Mobile medical applications for smartphones and other mobile devices make up a growing industry. To date, app regulations by the Food and Drug Administration (FDA) and the U.S. Department of Health and Human Services have been limited. Concerned with issues of efficacy and safety as the usage of mobile medical apps gains momentum, the FDA recently signaled its intent to regulate the development and marketing of such applications. To that end, the FDA's Center for Devices and Radiological Health has announced plans to issue guidelines on mobile medical apps later this year.
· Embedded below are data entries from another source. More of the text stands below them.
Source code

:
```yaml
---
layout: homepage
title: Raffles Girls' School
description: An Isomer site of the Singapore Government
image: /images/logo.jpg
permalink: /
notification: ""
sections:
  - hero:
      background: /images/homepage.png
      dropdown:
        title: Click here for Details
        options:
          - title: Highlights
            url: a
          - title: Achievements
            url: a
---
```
Under current regulations, if the mobile device transmits only data and does not control or alter the function of a medical device it is exempt from the stricter rules that govern medical devices, such as those involved with patient monitoring. However, there are many new apps that have gone through the FDA approval process, including apps that allow physicians to monitor mothers and babies remotely from the delivery suite as well as remote viewing of diagnostic imaging, laboratory analysis, glucose levels and other diagnostic tools. As a result, such medical apps can potentially turn a smartphone into a medical device that is subject to FDA regulation.

Mobile medical applications also raise issues regarding the application of HIPAA/HITECH and its attendant requirements to covered entities and their business associates. Medical apps that store and/or transmit protected health information are subject to HIPAA, and covered entities should consider HIPAA compliance and risk assessment when purchasing these apps. Additionally, end users may be able to download and use these apps outside the normal software purchase process, and covered entities should review policies related to mobile apps as they pertain to protected health information and software acquisition. In the event of a healthcare provider's lost or stolen mobile device, covered entities should include an analysis of any medical apps that may have been contained or stored on the device.